Admittedly the twenty-two page long “Funny Bones” starts well enough, depicting a somewhat battered and burnt Batman barely breaking out of a giant vat of sulphuric acid. But disconcertingly that is all the excitement with which is to be found within the narrative, as the American author then ponderously dwells upon the Joker's abduction of Alfred Pennyworth and a failed attempt to murder Commissioner Gordon by thinning his blood with “a derivative of Heparin.”

The heavy involvement of Dick Grayson doesn’t help matters either. Snyder appears determined to merely use the ‘heir to the Mantle of the Bat’ as some sort of petulant emotional foil for the Dark Knight, rather than show Nightwing as the Caped Crusader’s former heroic partner. As a result their bickering over just whom Alfred means the most to is ridiculously childish and really slows the comic’s sluggish sedentary storyline down even further.

The biggest disappointment however has to be the seven-page confrontation between Batman and the Joker on top of the Gotham City reservoir. The former “Swamp Thing” writer has spent some considerable time trying to build up the reader's desire for this meeting, having had the super-villain kill numerous police officers, kidnap and torture Bruce Wayne’s elderly butler and try to kill one of the Dark Knight’s best friends… not to mention the cowled crimefighter himself. Yet all Snyder has the duo do when they finally come face to face is discuss their former struggles back when they “were full of vim and vigour”. This is especially true for the homicidal psychopath, who can’t seem to stop talking because he believes he knows the secret identifies of all the Bat-allies.

True at one point, upon realising that his arch nemesis has drowned “the young and uppity” from a nearby condo, the Caped Crusader loses his temper and rushes the green-haired fiend. But he is immediately ensnared by a number of wire-trailing joker teeth and swiftly brought to his knees, so as to allow the ever-grinning maniac to continue ‘rabbiting on’ for a further few pages.

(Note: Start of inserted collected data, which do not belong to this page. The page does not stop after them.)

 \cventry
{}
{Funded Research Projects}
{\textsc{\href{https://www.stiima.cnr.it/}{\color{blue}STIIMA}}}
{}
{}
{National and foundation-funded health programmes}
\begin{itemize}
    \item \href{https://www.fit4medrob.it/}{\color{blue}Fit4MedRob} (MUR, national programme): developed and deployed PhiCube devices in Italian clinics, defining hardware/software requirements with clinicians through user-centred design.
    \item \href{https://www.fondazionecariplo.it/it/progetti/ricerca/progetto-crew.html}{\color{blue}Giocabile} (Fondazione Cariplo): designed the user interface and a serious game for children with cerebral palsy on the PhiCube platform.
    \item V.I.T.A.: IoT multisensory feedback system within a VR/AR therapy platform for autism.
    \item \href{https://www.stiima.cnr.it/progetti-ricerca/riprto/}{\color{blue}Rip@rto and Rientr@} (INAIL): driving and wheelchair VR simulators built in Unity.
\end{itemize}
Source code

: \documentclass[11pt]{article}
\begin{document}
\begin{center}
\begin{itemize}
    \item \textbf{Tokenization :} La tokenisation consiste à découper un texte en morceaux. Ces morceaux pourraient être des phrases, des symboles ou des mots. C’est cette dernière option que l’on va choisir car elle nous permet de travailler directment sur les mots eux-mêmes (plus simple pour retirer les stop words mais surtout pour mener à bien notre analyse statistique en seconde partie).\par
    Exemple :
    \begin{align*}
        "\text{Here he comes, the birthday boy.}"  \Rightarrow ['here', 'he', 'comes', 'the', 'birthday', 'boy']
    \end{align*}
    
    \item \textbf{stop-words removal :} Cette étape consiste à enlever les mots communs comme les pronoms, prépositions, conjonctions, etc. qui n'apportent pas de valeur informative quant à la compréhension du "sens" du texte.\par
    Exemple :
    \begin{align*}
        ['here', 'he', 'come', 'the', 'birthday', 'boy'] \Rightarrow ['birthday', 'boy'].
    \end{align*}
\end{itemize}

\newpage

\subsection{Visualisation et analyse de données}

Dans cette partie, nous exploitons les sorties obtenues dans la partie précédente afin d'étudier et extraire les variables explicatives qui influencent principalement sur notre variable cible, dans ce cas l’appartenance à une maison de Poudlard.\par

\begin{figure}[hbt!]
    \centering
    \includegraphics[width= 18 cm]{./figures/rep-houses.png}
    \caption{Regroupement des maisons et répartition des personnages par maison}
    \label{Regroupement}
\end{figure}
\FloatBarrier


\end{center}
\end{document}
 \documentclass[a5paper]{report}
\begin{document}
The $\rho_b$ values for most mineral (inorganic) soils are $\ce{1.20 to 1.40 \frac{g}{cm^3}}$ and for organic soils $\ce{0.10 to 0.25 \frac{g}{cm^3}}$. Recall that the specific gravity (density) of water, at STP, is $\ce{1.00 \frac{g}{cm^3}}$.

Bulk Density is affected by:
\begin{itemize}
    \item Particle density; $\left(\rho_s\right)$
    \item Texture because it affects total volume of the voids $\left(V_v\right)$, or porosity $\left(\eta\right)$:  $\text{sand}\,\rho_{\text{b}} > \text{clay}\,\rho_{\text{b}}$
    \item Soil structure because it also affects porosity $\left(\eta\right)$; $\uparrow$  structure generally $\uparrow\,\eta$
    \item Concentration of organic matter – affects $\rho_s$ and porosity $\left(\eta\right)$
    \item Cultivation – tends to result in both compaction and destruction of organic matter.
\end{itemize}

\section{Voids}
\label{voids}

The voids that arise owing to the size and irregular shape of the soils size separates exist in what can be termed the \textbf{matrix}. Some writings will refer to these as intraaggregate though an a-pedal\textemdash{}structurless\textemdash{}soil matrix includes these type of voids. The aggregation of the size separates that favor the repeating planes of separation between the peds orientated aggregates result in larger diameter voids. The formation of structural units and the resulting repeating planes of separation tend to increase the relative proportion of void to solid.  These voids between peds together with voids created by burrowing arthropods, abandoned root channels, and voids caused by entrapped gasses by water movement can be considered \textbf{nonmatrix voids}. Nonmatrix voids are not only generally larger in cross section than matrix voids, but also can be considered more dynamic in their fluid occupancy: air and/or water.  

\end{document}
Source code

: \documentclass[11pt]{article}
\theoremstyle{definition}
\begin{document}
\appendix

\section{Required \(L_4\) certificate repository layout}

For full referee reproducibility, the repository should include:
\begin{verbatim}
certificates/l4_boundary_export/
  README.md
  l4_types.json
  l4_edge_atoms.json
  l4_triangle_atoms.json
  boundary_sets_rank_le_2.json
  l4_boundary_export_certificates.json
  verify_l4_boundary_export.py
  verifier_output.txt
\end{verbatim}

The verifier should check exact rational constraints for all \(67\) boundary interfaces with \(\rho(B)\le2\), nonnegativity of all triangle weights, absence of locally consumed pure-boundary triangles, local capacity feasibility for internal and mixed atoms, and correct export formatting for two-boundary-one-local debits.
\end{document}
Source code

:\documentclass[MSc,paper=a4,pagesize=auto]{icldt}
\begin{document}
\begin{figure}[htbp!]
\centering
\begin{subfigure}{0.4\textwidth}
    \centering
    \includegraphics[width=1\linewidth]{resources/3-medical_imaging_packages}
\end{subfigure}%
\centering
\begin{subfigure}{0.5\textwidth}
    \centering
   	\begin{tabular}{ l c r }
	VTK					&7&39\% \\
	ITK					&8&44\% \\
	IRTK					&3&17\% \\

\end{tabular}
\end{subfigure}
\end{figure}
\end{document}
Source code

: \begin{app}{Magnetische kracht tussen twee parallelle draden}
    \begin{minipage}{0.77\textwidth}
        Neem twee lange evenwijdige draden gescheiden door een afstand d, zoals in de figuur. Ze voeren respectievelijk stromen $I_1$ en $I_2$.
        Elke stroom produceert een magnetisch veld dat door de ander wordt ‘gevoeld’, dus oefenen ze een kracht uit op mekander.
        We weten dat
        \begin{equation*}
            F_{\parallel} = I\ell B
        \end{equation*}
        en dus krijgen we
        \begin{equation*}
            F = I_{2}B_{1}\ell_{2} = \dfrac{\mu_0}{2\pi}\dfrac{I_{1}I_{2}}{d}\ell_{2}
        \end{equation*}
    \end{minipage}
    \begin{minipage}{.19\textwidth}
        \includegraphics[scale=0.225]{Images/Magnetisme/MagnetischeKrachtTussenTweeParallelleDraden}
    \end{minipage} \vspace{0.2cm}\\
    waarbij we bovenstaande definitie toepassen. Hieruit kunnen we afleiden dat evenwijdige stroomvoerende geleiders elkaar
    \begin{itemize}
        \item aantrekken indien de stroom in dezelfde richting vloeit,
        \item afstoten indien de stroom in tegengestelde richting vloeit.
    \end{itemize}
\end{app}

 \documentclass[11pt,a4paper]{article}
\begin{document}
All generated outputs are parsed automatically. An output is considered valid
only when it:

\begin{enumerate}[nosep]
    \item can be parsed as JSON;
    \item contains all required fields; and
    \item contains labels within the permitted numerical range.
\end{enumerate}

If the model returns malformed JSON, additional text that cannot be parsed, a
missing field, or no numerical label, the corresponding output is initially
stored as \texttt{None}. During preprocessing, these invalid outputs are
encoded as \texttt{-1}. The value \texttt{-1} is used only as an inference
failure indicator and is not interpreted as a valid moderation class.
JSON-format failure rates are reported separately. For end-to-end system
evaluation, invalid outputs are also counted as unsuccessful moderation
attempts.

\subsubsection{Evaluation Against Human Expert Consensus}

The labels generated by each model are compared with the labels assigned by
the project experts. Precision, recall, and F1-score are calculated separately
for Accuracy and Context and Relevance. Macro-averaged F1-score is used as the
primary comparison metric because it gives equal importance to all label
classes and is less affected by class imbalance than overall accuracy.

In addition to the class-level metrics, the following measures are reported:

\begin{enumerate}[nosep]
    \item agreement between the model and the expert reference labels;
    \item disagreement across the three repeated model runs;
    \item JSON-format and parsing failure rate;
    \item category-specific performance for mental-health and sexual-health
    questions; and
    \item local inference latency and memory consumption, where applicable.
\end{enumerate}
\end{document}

Regrettably the probable highlight of this “Death Of The Family” instalment is the six-page black humoured anecdote “Men Of Worship”, which is somehow shore-horned into the back of the comic book. Written by Snyder and regular collaborator James Tynion IV, and competently if not gruesomely illustrated by Mark “Jock” Simpson, this ‘short’ tells the tale of the Joker blackmailing the Penguin into helping him throw “a special little get-together”.